[Task item]
All of the data below should be printed again exactly, pictures excluded.

Items from a dataset
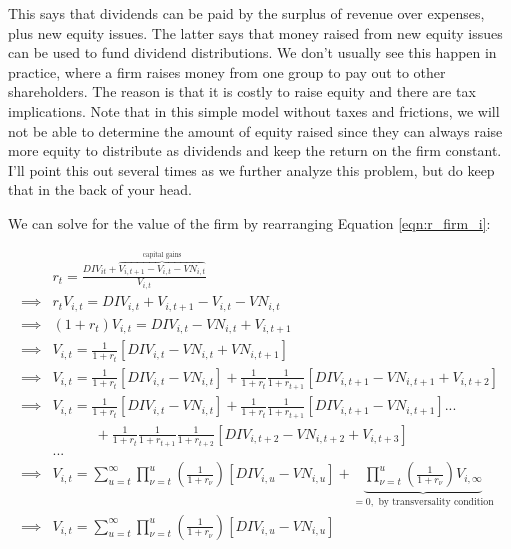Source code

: \documentclass[letterpaper,12pt]{article}
\theoremstyle{definition}
\begin{document}
\begin{spacing}{1.5}
This says that dividends can be paid by the surplus of revenue over expenses, plus new equity issues.  The latter says that money raised from new equity issues can be used to fund dividend distributions.  We don't usually see this happen in practice, where a firm raises money from one group to pay out to other shareholders.  The reason is that it is costly to raise equity and there are tax implications.  Note that in this simple model without taxes and frictions, we will not be able to determine the amount of equity raised since they can always raise more equity to distribute as dividends and keep the return on the firm constant.  I'll point this out several times as we further analyze this problem, but do keep that in the back of your head.

We can solve for the value of the firm by rearranging Equation \ref{eqn:r_firm_i}:

\begin{equation}
\label{eqn:derive_v}
\begin{split}
&r_{t} = \frac{DIV_{it} + \overbrace{V_{i,t+1}-V_{i,t}-VN_{i,t}}^{\text{capital gains}}}{V_{i,t}}\\
\implies & r_{t} V_{i,t} = DIV_{i,t} + V_{i,t+1} - V_{i,t} - VN_{i,t} \\
\implies & (1+r_{t})V_{i,t} = DIV_{i,t} - VN_{i,t} + V_{i,t+1} \\
\implies & V_{i,t} = \frac{1}{1+r_{t}}\left[DIV_{i,t}-VN_{i,t} + VN_{i,t+1}\right] \\
\implies & V_{i,t} = \frac{1}{1+r_{t}}\left[DIV_{i,t}-VN_{i,t}\right]+ \frac{1}{1+r_{t}}\frac{1}{1+r_{t+1}}\left[DIV_{i,t+1}-VN_{i,t+1} + V_{i,t+2}\right] \\
\implies & V_{i,t} =  \frac{1}{1+r_{t}}\left[DIV_{i,t}-VN_{i,t}\right]+ \frac{1}{1+r_{t}}\frac{1}{1+r_{t+1}}\left[DIV_{i,t+1}-VN_{i,t+1}\right] ... \\
 & \quad\quad\quad + \frac{1}{1+r_{t}}\frac{1}{1+r_{t+1}}\frac{1}{1+r_{t+2}}\left[DIV_{i,t+2}-VN_{i,t+2}+ V_{i,t+3}\right] \\
&... \\
\implies & V_{i,t} = \sum_{u=t}^{\infty}\prod_{\nu=t}^{u} \left(\frac{1}{1+r_{\nu}}\right)\left[DIV_{i,u}-VN_{i,u}\right] + \underbrace{\prod_{\nu=t}^{u} \left(\frac{1}{1+r_{\nu}}\right)V_{i,\infty}}_{=0,\text{ by transversality condition}}\\
\implies & V_{i,t} = \sum_{u=t}^{\infty}\prod_{\nu=t}^{u} \left(\frac{1}{1+r_{\nu}}\right)\left[DIV_{i,u}-VN_{i,u}\right] 
\end{split}
\end{equation}


\end{spacing}
\end{document}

[Written answer]
Source code

: \documentclass[letterpaper,12pt]{article}
\theoremstyle{definition}
\begin{document}
\begin{spacing}{1.5}
This says that dividends can be paid by the surplus of revenue over expenses, plus new equity issues.  The latter says that money raised from new equity issues can be used to fund dividend distributions.  We don't usually see this happen in practice, where a firm raises money from one group to pay out to other shareholders.  The reason is that it is costly to raise equity and there are tax implications.  Note that in this simple model without taxes and frictions, we will not be able to determine the amount of equity raised since they can always raise more equity to distribute as dividends and keep the return on the firm constant.  I'll point this out several times as we further analyze this problem, but do keep that in the back of your head.

We can solve for the value of the firm by rearranging Equation \ref{eqn:r_firm_i}:

\begin{equation}
\label{eqn:derive_v}
\begin{split}
&r_{t} = \frac{DIV_{it} + \overbrace{V_{i,t+1}-V_{i,t}-VN_{i,t}}^{\text{capital gains}}}{V_{i,t}}\\
\implies & r_{t} V_{i,t} = DIV_{i,t} + V_{i,t+1} - V_{i,t} - VN_{i,t} \\
\implies & (1+r_{t})V_{i,t} = DIV_{i,t} - VN_{i,t} + V_{i,t+1} \\
\implies & V_{i,t} = \frac{1}{1+r_{t}}\left[DIV_{i,t}-VN_{i,t} + VN_{i,t+1}\right] \\
\implies & V_{i,t} = \frac{1}{1+r_{t}}\left[DIV_{i,t}-VN_{i,t}\right]+ \frac{1}{1+r_{t}}\frac{1}{1+r_{t+1}}\left[DIV_{i,t+1}-VN_{i,t+1} + V_{i,t+2}\right] \\
\implies & V_{i,t} =  \frac{1}{1+r_{t}}\left[DIV_{i,t}-VN_{i,t}\right]+ \frac{1}{1+r_{t}}\frac{1}{1+r_{t+1}}\left[DIV_{i,t+1}-VN_{i,t+1}\right] ... \\
 & \quad\quad\quad + \frac{1}{1+r_{t}}\frac{1}{1+r_{t+1}}\frac{1}{1+r_{t+2}}\left[DIV_{i,t+2}-VN_{i,t+2}+ V_{i,t+3}\right] \\
&... \\
\implies & V_{i,t} = \sum_{u=t}^{\infty}\prod_{\nu=t}^{u} \left(\frac{1}{1+r_{\nu}}\right)\left[DIV_{i,u}-VN_{i,u}\right] + \underbrace{\prod_{\nu=t}^{u} \left(\frac{1}{1+r_{\nu}}\right)V_{i,\infty}}_{=0,\text{ by transversality condition}}\\
\implies & V_{i,t} = \sum_{u=t}^{\infty}\prod_{\nu=t}^{u} \left(\frac{1}{1+r_{\nu}}\right)\left[DIV_{i,u}-VN_{i,u}\right] 
\end{split}
\end{equation}


\end{spacing}
\end{document}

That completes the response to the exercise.